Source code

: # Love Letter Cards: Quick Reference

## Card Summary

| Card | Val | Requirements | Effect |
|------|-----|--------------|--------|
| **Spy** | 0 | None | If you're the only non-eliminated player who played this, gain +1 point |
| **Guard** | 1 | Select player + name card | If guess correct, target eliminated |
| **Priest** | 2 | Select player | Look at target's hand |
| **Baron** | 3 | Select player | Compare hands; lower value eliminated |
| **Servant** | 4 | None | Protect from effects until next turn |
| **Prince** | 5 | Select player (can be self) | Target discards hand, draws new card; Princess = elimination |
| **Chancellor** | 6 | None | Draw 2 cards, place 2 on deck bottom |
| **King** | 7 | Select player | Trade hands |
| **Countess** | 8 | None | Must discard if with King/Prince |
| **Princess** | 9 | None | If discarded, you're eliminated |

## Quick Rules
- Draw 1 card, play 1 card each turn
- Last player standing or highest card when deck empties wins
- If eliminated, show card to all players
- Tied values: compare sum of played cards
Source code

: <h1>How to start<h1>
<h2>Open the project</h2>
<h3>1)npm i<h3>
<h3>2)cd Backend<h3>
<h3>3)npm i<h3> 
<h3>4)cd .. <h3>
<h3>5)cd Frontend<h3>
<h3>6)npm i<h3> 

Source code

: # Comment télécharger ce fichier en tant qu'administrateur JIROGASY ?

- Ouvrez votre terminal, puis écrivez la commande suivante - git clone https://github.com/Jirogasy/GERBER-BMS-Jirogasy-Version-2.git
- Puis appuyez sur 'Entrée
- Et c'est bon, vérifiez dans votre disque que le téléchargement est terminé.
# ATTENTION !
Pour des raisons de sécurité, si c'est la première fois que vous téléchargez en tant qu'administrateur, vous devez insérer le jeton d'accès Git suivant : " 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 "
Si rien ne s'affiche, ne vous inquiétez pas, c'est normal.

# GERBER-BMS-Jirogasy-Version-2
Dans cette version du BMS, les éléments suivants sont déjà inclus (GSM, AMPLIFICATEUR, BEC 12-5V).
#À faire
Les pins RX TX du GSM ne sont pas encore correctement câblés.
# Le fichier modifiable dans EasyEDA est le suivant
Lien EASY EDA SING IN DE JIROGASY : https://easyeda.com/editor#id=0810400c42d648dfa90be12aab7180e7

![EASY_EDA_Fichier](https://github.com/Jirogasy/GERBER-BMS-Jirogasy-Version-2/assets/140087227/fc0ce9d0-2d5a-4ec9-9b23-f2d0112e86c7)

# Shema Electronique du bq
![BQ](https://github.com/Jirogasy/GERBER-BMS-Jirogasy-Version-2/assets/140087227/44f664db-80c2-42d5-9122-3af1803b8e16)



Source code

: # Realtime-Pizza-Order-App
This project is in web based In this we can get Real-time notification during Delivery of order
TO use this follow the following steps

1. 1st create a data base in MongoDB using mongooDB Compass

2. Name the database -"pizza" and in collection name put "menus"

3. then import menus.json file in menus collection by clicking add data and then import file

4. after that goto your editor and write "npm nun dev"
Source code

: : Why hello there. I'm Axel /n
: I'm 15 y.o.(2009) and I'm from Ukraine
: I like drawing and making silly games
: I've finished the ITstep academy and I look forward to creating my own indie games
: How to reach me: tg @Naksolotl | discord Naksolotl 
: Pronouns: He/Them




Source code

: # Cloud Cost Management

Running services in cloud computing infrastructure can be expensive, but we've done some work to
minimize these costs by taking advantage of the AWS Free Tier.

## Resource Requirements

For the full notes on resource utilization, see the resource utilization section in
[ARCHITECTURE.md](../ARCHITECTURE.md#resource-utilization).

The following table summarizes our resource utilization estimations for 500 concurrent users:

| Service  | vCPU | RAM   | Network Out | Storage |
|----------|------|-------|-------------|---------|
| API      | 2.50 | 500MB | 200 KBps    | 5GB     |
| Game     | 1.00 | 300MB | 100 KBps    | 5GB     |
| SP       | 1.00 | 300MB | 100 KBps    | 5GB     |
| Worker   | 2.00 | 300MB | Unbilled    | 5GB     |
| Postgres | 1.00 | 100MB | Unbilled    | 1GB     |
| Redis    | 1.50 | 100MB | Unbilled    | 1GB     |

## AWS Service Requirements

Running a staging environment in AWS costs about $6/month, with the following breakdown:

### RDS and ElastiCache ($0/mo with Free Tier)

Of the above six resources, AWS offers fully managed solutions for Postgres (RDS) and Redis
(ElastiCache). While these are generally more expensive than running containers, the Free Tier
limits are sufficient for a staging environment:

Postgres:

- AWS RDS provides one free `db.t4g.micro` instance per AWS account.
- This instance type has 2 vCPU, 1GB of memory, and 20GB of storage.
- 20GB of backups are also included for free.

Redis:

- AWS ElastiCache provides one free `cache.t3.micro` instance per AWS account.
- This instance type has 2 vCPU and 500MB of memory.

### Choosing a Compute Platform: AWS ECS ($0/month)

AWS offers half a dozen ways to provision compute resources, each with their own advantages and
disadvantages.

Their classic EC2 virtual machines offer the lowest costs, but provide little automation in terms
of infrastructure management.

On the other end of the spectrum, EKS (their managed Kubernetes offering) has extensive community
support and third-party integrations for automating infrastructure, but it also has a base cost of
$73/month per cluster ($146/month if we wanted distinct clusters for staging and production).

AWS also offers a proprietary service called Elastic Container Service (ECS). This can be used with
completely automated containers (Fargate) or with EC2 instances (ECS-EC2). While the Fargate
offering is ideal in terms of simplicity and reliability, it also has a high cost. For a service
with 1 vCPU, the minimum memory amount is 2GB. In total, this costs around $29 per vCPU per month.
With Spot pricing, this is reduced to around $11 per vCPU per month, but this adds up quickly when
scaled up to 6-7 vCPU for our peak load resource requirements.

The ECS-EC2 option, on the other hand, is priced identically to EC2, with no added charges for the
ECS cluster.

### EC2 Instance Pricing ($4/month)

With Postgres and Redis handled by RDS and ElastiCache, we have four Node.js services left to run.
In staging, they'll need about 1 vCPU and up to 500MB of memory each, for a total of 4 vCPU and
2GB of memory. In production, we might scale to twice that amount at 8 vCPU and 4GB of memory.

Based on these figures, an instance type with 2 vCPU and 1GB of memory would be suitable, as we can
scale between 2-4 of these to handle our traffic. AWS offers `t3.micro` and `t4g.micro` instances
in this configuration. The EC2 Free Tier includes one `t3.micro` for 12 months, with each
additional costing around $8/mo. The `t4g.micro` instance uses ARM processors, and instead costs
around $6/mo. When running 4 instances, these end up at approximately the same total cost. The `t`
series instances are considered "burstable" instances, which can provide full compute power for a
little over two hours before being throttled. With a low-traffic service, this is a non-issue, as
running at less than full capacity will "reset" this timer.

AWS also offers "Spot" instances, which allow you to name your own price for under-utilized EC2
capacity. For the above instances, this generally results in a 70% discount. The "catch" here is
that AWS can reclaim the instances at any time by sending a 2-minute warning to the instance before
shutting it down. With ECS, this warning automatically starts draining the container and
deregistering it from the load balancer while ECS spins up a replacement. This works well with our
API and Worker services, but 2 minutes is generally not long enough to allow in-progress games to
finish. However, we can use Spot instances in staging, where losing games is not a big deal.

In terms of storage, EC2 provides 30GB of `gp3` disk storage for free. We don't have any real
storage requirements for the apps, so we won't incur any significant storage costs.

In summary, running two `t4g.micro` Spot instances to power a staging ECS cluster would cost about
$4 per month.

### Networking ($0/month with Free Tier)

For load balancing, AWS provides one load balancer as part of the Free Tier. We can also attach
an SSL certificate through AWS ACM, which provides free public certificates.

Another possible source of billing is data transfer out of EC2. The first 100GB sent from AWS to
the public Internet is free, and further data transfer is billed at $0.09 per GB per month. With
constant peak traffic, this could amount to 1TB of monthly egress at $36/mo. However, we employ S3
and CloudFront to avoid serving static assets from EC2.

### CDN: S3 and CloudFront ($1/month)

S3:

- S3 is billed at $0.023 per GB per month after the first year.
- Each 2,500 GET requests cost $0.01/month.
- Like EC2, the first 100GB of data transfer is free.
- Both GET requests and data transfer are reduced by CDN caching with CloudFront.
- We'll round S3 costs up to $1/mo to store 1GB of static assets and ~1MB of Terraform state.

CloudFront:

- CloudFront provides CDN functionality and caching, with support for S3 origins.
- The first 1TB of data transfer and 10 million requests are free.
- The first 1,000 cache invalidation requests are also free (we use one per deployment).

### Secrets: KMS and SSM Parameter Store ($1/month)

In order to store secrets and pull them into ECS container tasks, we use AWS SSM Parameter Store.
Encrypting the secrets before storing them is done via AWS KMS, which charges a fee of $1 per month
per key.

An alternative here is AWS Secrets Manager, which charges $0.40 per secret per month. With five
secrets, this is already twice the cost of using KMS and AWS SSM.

★ ★ ★ ★ ★ ★ ★

(WORK ITEM): All lines from the opening of the listing above through the line that contains "gain +1 point |" should be given again exactly, and nothing more.

(REPLY TO THE TASK):
Source code

: # Love Letter Cards: Quick Reference

## Card Summary

| Card | Val | Requirements | Effect |
|------|-----|--------------|--------|
| **Spy** | 0 | None | If you're the only non-eliminated player who played this, gain +1 point |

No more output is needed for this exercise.